Let $B:=B_1\cap B_2\cap...\cap B_n$, where each $B_j$ is a *reflexive* Lebesgue space or Sobolev space (such as $L^4$, $H^1$, etc.) on a domain in $\mathbb{R}^d$. Then $B$ is a Banach space endowed with the norm
$$\|\cdot\| = \|\cdot\|_{B_1}+...+\|\cdot\|_{B_n}.$$
Let $\{f_n\}$ be a sequence in $B$ and $f\in B$.

Is the assertion that $f_n$ weakly converges to $f$ in $B$ equivalent to the assertion that $f_n$ weakly converges to $f$ in each $B_j$?

Note that it's easy to show that the weak convergence in $B$ implies that in each $B_j$. It's the converse that is not obvious. Does anyone know the answer or some reference for it?

**Remark.** My question is closely related to the following:

Is the reflexivity of every $B_j$ implies the reflexivity of $B$?

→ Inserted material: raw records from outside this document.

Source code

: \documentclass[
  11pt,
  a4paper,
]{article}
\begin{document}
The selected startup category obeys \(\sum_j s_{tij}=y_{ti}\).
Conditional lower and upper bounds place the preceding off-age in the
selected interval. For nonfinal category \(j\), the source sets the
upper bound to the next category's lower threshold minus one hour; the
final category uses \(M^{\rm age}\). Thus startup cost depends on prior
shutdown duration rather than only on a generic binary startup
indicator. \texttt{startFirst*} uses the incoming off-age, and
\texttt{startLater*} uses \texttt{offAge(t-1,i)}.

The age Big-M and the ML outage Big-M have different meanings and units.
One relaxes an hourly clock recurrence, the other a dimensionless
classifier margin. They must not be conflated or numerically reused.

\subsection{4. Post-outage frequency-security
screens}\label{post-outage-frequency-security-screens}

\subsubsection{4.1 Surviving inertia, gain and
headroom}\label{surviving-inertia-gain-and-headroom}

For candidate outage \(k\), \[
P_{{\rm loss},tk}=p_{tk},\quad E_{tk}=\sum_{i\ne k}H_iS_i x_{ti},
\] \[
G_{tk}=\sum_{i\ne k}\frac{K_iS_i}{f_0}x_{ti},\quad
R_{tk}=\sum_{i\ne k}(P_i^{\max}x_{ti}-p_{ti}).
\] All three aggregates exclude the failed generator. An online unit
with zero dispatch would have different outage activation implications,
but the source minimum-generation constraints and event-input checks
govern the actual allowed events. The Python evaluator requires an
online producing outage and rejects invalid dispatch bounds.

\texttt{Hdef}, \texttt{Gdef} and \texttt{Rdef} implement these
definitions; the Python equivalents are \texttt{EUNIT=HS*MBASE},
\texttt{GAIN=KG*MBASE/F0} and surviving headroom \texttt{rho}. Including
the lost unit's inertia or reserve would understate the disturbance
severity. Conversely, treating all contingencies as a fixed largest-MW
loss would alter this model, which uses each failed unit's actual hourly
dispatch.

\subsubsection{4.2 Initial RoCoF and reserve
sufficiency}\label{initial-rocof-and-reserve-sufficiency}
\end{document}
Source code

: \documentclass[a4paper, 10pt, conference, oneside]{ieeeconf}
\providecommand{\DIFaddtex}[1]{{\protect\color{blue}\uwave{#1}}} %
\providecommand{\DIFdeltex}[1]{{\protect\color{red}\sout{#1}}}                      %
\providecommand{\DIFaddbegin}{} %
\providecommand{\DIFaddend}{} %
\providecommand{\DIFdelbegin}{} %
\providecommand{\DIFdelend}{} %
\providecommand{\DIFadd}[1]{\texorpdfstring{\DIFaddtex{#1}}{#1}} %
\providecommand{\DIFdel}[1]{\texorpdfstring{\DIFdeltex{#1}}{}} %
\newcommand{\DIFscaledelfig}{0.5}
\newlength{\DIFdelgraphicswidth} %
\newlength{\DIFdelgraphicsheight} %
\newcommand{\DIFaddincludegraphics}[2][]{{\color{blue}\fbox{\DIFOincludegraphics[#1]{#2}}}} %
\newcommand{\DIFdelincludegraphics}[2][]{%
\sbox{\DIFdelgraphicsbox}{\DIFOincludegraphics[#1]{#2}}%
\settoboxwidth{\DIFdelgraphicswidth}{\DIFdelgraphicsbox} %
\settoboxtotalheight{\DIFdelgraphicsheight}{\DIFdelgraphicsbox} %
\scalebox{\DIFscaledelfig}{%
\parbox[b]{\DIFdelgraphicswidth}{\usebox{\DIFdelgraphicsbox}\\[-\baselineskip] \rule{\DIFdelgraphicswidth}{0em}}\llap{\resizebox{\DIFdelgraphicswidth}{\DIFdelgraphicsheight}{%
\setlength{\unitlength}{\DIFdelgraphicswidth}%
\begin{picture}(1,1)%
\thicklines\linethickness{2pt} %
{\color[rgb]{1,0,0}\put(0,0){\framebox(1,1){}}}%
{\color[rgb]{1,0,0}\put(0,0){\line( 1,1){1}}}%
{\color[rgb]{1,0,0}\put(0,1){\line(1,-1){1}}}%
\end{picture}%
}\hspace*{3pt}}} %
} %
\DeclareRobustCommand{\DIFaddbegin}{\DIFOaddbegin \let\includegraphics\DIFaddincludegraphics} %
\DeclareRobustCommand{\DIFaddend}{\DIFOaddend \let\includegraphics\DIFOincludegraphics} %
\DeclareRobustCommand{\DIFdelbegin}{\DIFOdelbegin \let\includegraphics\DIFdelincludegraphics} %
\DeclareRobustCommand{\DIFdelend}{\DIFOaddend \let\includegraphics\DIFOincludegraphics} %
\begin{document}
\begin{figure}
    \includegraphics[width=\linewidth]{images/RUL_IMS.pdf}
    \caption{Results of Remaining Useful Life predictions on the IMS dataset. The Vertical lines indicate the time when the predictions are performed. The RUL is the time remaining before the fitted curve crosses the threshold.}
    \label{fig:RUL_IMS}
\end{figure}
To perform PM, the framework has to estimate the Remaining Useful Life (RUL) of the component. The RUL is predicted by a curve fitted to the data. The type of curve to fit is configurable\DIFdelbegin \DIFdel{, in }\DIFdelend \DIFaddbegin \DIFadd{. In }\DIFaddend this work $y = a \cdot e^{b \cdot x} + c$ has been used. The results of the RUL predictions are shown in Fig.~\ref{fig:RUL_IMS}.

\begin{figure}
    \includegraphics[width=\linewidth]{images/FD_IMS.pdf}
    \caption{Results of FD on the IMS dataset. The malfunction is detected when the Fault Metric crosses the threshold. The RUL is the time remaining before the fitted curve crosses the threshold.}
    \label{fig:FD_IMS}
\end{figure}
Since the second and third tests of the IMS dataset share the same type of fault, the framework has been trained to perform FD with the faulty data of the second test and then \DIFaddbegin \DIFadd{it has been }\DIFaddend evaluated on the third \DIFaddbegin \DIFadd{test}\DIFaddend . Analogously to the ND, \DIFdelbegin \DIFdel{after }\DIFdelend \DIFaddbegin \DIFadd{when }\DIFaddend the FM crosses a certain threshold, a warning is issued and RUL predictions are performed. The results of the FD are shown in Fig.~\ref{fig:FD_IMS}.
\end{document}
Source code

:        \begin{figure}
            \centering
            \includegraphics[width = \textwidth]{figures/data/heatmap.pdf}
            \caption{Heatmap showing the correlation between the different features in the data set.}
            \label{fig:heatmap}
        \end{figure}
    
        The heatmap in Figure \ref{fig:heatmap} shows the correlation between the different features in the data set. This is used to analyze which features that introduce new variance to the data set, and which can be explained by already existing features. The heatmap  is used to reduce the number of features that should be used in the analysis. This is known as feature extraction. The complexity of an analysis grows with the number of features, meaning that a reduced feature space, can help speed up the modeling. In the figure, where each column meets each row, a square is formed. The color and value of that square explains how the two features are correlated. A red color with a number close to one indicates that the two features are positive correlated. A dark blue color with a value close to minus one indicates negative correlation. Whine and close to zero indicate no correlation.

To see this, assume $f_n$ converges weakly to $f$ in each $B_j$. Then $f_n$ is a bounded sequence in each $B_j$, and hence is bounded in $B$. If we can prove that $B$ is reflexive, then $f_n$ has weakly convergent subsequence in $B$. It's easy to show that every weak convergent subsequence of $f_n$ in $B$ must have weak limit $f$, and hence the sequence $f_n$ itself converges weakly to $f$. Conversely, if for every sequence $f_n$ in $B$, $f_n$ converges weakly in each $B_j$ implies that $f_n$ converges weakly in $B$, then $B$ must be reflexive. I omit the proof of this assertion.